## Provided data
-- Opening Marker --

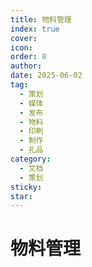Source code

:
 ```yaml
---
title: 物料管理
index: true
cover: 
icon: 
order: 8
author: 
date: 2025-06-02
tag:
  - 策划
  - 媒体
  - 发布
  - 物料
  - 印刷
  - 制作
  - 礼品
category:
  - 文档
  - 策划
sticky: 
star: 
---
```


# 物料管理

-- Closing Marker --
-- Opening Marker --

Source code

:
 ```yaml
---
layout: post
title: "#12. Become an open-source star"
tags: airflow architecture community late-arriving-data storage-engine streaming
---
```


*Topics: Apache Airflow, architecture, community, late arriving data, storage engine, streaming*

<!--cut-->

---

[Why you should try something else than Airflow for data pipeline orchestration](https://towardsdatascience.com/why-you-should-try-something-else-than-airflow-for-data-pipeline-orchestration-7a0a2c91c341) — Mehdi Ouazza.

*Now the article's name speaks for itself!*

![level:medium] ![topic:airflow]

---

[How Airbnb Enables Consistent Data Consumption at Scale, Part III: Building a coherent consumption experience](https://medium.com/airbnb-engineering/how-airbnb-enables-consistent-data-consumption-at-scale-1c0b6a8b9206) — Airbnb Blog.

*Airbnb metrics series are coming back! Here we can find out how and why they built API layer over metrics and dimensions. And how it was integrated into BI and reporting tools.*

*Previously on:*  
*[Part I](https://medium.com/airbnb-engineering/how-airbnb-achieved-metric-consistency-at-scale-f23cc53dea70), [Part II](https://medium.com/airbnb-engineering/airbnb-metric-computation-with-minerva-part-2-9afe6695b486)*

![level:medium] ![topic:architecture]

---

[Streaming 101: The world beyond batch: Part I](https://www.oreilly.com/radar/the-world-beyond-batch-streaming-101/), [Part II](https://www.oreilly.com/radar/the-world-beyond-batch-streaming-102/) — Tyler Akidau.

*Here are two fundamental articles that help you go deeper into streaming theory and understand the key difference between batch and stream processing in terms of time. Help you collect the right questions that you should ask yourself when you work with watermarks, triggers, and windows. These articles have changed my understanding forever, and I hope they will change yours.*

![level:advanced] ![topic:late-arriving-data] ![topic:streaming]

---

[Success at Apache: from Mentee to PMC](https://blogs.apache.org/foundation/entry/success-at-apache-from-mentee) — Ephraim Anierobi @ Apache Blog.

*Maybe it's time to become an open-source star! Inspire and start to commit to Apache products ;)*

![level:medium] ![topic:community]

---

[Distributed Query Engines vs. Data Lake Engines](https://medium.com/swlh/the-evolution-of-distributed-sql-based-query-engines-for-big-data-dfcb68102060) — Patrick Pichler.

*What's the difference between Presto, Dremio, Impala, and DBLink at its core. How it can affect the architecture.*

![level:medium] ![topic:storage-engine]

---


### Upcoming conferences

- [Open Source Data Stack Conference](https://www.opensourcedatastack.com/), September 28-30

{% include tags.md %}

-- Closing Marker --
-- Opening Marker --

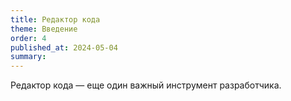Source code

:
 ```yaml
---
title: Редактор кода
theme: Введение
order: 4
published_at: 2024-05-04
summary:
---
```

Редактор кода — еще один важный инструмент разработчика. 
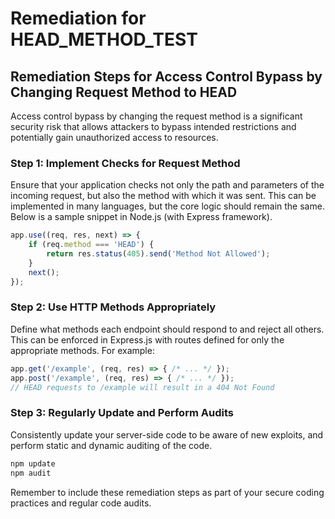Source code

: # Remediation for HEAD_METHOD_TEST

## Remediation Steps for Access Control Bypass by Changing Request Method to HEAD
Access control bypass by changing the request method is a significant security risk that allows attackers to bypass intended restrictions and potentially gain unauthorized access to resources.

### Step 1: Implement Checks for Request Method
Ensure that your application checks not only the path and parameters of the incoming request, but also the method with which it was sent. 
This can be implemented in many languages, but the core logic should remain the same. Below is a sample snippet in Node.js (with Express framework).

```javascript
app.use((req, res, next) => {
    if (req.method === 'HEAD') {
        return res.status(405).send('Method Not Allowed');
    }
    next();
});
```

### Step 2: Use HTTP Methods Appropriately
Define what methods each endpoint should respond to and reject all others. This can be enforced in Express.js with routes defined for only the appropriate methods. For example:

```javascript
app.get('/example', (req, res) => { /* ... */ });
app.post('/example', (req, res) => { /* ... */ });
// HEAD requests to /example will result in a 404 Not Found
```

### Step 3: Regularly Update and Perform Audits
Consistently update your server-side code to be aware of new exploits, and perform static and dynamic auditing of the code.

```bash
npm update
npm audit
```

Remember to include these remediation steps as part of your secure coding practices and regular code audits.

-- Closing Marker --

## Assigned task
Reproduce each line of the data containing the word "that".

## Expected output
*Here are two fundamental articles that help you go deeper into streaming theory and understand the key difference between batch and stream processing in terms of time. Help you collect the right questions that you should ask yourself when you work with watermarks, triggers, and windows. These articles have changed my understanding forever, and I hope they will change yours.*
Access control bypass by changing the request method is a significant security risk that allows attackers to bypass intended restrictions and potentially gain unauthorized access to resources.
Ensure that your application checks not only the path and parameters of the incoming request, but also the method with which it was sent. 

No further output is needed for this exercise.